Work item: Only the lines from the first line of the data through the line containing "- **Output directories**" belong in the answer, transcribed exactly; pictures do not.

Dataset entries:
******
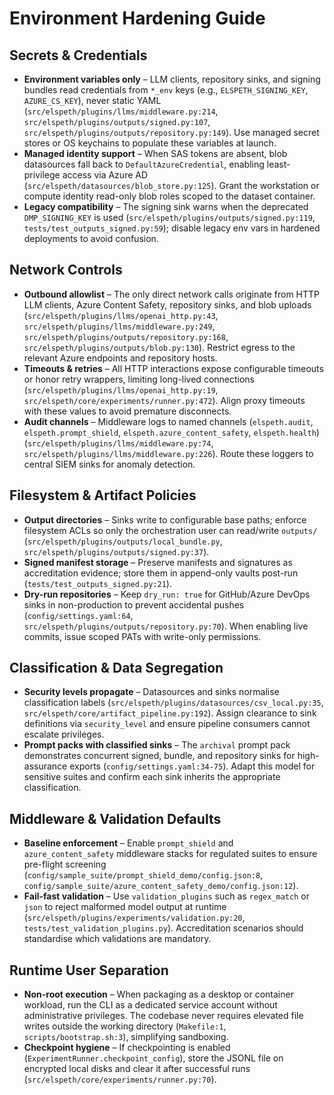 # Environment Hardening Guide

## Secrets & Credentials

- **Environment variables only** – LLM clients, repository sinks, and signing bundles read credentials from `*_env` keys (e.g., `ELSPETH_SIGNING_KEY`, `AZURE_CS_KEY`), never static YAML (`src/elspeth/plugins/llms/middleware.py:214`, `src/elspeth/plugins/outputs/signed.py:107`, `src/elspeth/plugins/outputs/repository.py:149`). Use managed secret stores or OS keychains to populate these variables at launch.
- **Managed identity support** – When SAS tokens are absent, blob datasources fall back to `DefaultAzureCredential`, enabling least-privilege access via Azure AD (`src/elspeth/datasources/blob_store.py:125`). Grant the workstation or compute identity read-only blob roles scoped to the dataset container.
- **Legacy compatibility** – The signing sink warns when the deprecated `DMP_SIGNING_KEY` is used (`src/elspeth/plugins/outputs/signed.py:119`, `tests/test_outputs_signed.py:59`); disable legacy env vars in hardened deployments to avoid confusion.

## Network Controls

- **Outbound allowlist** – The only direct network calls originate from HTTP LLM clients, Azure Content Safety, repository sinks, and blob uploads (`src/elspeth/plugins/llms/openai_http.py:43`, `src/elspeth/plugins/llms/middleware.py:249`, `src/elspeth/plugins/outputs/repository.py:168`, `src/elspeth/plugins/outputs/blob.py:130`). Restrict egress to the relevant Azure endpoints and repository hosts.
- **Timeouts & retries** – All HTTP interactions expose configurable timeouts or honor retry wrappers, limiting long-lived connections (`src/elspeth/plugins/llms/openai_http.py:19`, `src/elspeth/core/experiments/runner.py:472`). Align proxy timeouts with these values to avoid premature disconnects.
- **Audit channels** – Middleware logs to named channels (`elspeth.audit`, `elspeth.prompt_shield`, `elspeth.azure_content_safety`, `elspeth.health`) (`src/elspeth/plugins/llms/middleware.py:74`, `src/elspeth/plugins/llms/middleware.py:226`). Route these loggers to central SIEM sinks for anomaly detection.

## Filesystem & Artifact Policies

- **Output directories** – Sinks write to configurable base paths; enforce filesystem ACLs so only the orchestration user can read/write `outputs/` (`src/elspeth/plugins/outputs/local_bundle.py`, `src/elspeth/plugins/outputs/signed.py:37`).
- **Signed manifest storage** – Preserve manifests and signatures as accreditation evidence; store them in append-only vaults post-run (`tests/test_outputs_signed.py:21`).
- **Dry-run repositories** – Keep `dry_run: true` for GitHub/Azure DevOps sinks in non-production to prevent accidental pushes (`config/settings.yaml:64`, `src/elspeth/plugins/outputs/repository.py:70`). When enabling live commits, issue scoped PATs with write-only permissions.

## Classification & Data Segregation

- **Security levels propagate** – Datasources and sinks normalise classification labels (`src/elspeth/plugins/datasources/csv_local.py:35`, `src/elspeth/core/artifact_pipeline.py:192`). Assign clearance to sink definitions via `security_level` and ensure pipeline consumers cannot escalate privileges.
- **Prompt packs with classified sinks** – The `archival` prompt pack demonstrates concurrent signed, bundle, and repository sinks for high-assurance exports (`config/settings.yaml:34-75`). Adapt this model for sensitive suites and confirm each sink inherits the appropriate classification.

## Middleware & Validation Defaults

- **Baseline enforcement** – Enable `prompt_shield` and `azure_content_safety` middleware stacks for regulated suites to ensure pre-flight screening (`config/sample_suite/prompt_shield_demo/config.json:8`, `config/sample_suite/azure_content_safety_demo/config.json:12`).
- **Fail-fast validation** – Use `validation_plugins` such as `regex_match` or `json` to reject malformed model output at runtime (`src/elspeth/plugins/experiments/validation.py:20`, `tests/test_validation_plugins.py`). Accreditation scenarios should standardise which validations are mandatory.

## Runtime User Separation

- **Non-root execution** – When packaging as a desktop or container workload, run the CLI as a dedicated service account without administrative privileges. The codebase never requires elevated file writes outside the working directory (`Makefile:1`, `scripts/bootstrap.sh:3`), simplifying sandboxing.
- **Checkpoint hygiene** – If checkpointing is enabled (`ExperimentRunner.checkpoint_config`), store the JSONL file on encrypted local disks and clear it after successful runs (`src/elspeth/core/experiments/runner.py:70`).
******
Final answer:
 # Environment Hardening Guide

## Secrets & Credentials

- **Environment variables only** – LLM clients, repository sinks, and signing bundles read credentials from `*_env` keys (e.g., `ELSPETH_SIGNING_KEY`, `AZURE_CS_KEY`), never static YAML (`src/elspeth/plugins/llms/middleware.py:214`, `src/elspeth/plugins/outputs/signed.py:107`, `src/elspeth/plugins/outputs/repository.py:149`). Use managed secret stores or OS keychains to populate these variables at launch.
- **Managed identity support** – When SAS tokens are absent, blob datasources fall back to `DefaultAzureCredential`, enabling least-privilege access via Azure AD (`src/elspeth/datasources/blob_store.py:125`). Grant the workstation or compute identity read-only blob roles scoped to the dataset container.
- **Legacy compatibility** – The signing sink warns when the deprecated `DMP_SIGNING_KEY` is used (`src/elspeth/plugins/outputs/signed.py:119`, `tests/test_outputs_signed.py:59`); disable legacy env vars in hardened deployments to avoid confusion.

## Network Controls

- **Outbound allowlist** – The only direct network calls originate from HTTP LLM clients, Azure Content Safety, repository sinks, and blob uploads (`src/elspeth/plugins/llms/openai_http.py:43`, `src/elspeth/plugins/llms/middleware.py:249`, `src/elspeth/plugins/outputs/repository.py:168`, `src/elspeth/plugins/outputs/blob.py:130`). Restrict egress to the relevant Azure endpoints and repository hosts.
- **Timeouts & retries** – All HTTP interactions expose configurable timeouts or honor retry wrappers, limiting long-lived connections (`src/elspeth/plugins/llms/openai_http.py:19`, `src/elspeth/core/experiments/runner.py:472`). Align proxy timeouts with these values to avoid premature disconnects.
- **Audit channels** – Middleware logs to named channels (`elspeth.audit`, `elspeth.prompt_shield`, `elspeth.azure_content_safety`, `elspeth.health`) (`src/elspeth/plugins/llms/middleware.py:74`, `src/elspeth/plugins/llms/middleware.py:226`). Route these loggers to central SIEM sinks for anomaly detection.

## Filesystem & Artifact Policies

- **Output directories** – Sinks write to configurable base paths; enforce filesystem ACLs so only the orchestration user can read/write `outputs/` (`src/elspeth/plugins/outputs/local_bundle.py`, `src/elspeth/plugins/outputs/signed.py:37`).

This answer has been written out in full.